Information.

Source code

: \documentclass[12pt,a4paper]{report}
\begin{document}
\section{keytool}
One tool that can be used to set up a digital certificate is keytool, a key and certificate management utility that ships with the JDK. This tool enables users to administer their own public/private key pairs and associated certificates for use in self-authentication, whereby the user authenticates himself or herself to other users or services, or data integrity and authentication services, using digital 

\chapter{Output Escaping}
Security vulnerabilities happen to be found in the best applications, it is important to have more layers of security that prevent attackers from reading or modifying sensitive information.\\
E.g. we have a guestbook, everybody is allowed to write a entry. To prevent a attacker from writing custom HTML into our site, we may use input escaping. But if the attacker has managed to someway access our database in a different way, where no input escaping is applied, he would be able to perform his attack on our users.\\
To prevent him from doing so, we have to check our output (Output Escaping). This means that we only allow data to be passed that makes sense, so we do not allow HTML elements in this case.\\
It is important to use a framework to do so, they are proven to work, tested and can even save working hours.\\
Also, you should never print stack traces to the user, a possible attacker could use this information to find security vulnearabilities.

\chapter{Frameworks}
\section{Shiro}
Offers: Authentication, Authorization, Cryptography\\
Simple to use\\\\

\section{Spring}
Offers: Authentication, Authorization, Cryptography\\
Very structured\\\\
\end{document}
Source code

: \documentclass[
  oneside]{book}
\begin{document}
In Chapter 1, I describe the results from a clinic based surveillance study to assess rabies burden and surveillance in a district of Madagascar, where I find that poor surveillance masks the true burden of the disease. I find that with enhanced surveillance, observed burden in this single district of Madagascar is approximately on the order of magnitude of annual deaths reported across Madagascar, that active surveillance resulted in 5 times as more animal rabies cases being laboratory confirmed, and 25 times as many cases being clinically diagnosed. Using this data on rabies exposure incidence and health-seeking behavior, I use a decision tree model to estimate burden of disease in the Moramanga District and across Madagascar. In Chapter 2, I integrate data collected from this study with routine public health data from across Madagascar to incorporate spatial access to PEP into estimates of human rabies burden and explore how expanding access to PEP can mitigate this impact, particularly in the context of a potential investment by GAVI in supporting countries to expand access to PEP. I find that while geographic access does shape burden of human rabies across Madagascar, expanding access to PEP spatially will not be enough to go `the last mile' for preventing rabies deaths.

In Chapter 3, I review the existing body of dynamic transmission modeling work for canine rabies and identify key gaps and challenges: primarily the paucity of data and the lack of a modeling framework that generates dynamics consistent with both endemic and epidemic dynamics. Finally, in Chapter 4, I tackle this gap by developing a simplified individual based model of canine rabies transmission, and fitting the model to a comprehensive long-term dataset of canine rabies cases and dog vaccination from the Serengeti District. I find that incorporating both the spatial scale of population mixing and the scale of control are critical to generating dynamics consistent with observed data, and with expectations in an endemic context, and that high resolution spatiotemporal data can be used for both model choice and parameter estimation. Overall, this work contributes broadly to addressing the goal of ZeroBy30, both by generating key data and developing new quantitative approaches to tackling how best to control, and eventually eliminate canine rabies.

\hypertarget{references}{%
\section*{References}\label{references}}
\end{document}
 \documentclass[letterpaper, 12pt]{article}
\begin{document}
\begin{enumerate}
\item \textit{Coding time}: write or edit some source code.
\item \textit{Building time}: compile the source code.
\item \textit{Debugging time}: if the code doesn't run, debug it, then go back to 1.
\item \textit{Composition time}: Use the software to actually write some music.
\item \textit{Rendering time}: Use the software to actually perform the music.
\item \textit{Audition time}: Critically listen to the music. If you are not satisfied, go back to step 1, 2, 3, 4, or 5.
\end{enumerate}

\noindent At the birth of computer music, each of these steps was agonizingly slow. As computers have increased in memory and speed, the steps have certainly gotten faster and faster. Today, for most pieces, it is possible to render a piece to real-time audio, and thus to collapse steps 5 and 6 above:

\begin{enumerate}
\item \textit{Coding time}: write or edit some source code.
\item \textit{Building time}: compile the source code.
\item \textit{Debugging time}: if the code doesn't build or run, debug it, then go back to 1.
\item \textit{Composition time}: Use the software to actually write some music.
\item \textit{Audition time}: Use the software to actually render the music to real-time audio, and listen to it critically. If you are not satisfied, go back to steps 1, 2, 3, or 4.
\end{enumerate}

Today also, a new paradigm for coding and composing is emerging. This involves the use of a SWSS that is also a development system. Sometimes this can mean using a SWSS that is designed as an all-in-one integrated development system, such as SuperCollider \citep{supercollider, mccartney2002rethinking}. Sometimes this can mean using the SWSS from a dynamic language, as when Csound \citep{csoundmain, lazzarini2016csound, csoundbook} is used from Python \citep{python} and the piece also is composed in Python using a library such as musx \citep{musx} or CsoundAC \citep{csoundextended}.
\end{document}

What to produce. Return the material above in full, word for word.

Your response.
Source code

: \documentclass[12pt,a4paper]{report}
\begin{document}
\section{keytool}
One tool that can be used to set up a digital certificate is keytool, a key and certificate management utility that ships with the JDK. This tool enables users to administer their own public/private key pairs and associated certificates for use in self-authentication, whereby the user authenticates himself or herself to other users or services, or data integrity and authentication services, using digital 

\chapter{Output Escaping}
Security vulnerabilities happen to be found in the best applications, it is important to have more layers of security that prevent attackers from reading or modifying sensitive information.\\
E.g. we have a guestbook, everybody is allowed to write a entry. To prevent a attacker from writing custom HTML into our site, we may use input escaping. But if the attacker has managed to someway access our database in a different way, where no input escaping is applied, he would be able to perform his attack on our users.\\
To prevent him from doing so, we have to check our output (Output Escaping). This means that we only allow data to be passed that makes sense, so we do not allow HTML elements in this case.\\
It is important to use a framework to do so, they are proven to work, tested and can even save working hours.\\
Also, you should never print stack traces to the user, a possible attacker could use this information to find security vulnearabilities.

\chapter{Frameworks}
\section{Shiro}
Offers: Authentication, Authorization, Cryptography\\
Simple to use\\\\

\section{Spring}
Offers: Authentication, Authorization, Cryptography\\
Very structured\\\\
\end{document}
Source code

: \documentclass[
  oneside]{book}
\begin{document}
In Chapter 1, I describe the results from a clinic based surveillance study to assess rabies burden and surveillance in a district of Madagascar, where I find that poor surveillance masks the true burden of the disease. I find that with enhanced surveillance, observed burden in this single district of Madagascar is approximately on the order of magnitude of annual deaths reported across Madagascar, that active surveillance resulted in 5 times as more animal rabies cases being laboratory confirmed, and 25 times as many cases being clinically diagnosed. Using this data on rabies exposure incidence and health-seeking behavior, I use a decision tree model to estimate burden of disease in the Moramanga District and across Madagascar. In Chapter 2, I integrate data collected from this study with routine public health data from across Madagascar to incorporate spatial access to PEP into estimates of human rabies burden and explore how expanding access to PEP can mitigate this impact, particularly in the context of a potential investment by GAVI in supporting countries to expand access to PEP. I find that while geographic access does shape burden of human rabies across Madagascar, expanding access to PEP spatially will not be enough to go `the last mile' for preventing rabies deaths.

In Chapter 3, I review the existing body of dynamic transmission modeling work for canine rabies and identify key gaps and challenges: primarily the paucity of data and the lack of a modeling framework that generates dynamics consistent with both endemic and epidemic dynamics. Finally, in Chapter 4, I tackle this gap by developing a simplified individual based model of canine rabies transmission, and fitting the model to a comprehensive long-term dataset of canine rabies cases and dog vaccination from the Serengeti District. I find that incorporating both the spatial scale of population mixing and the scale of control are critical to generating dynamics consistent with observed data, and with expectations in an endemic context, and that high resolution spatiotemporal data can be used for both model choice and parameter estimation. Overall, this work contributes broadly to addressing the goal of ZeroBy30, both by generating key data and developing new quantitative approaches to tackling how best to control, and eventually eliminate canine rabies.

\hypertarget{references}{%
\section*{References}\label{references}}
\end{document}
 \documentclass[letterpaper, 12pt]{article}
\begin{document}
\begin{enumerate}
\item \textit{Coding time}: write or edit some source code.
\item \textit{Building time}: compile the source code.
\item \textit{Debugging time}: if the code doesn't run, debug it, then go back to 1.
\item \textit{Composition time}: Use the software to actually write some music.
\item \textit{Rendering time}: Use the software to actually perform the music.
\item \textit{Audition time}: Critically listen to the music. If you are not satisfied, go back to step 1, 2, 3, 4, or 5.
\end{enumerate}

\noindent At the birth of computer music, each of these steps was agonizingly slow. As computers have increased in memory and speed, the steps have certainly gotten faster and faster. Today, for most pieces, it is possible to render a piece to real-time audio, and thus to collapse steps 5 and 6 above:

\begin{enumerate}
\item \textit{Coding time}: write or edit some source code.
\item \textit{Building time}: compile the source code.
\item \textit{Debugging time}: if the code doesn't build or run, debug it, then go back to 1.
\item \textit{Composition time}: Use the software to actually write some music.
\item \textit{Audition time}: Use the software to actually render the music to real-time audio, and listen to it critically. If you are not satisfied, go back to steps 1, 2, 3, or 4.
\end{enumerate}

Today also, a new paradigm for coding and composing is emerging. This involves the use of a SWSS that is also a development system. Sometimes this can mean using a SWSS that is designed as an all-in-one integrated development system, such as SuperCollider \citep{supercollider, mccartney2002rethinking}. Sometimes this can mean using the SWSS from a dynamic language, as when Csound \citep{csoundmain, lazzarini2016csound, csoundbook} is used from Python \citep{python} and the piece also is composed in Python using a library such as musx \citep{musx} or CsoundAC \citep{csoundextended}.
\end{document}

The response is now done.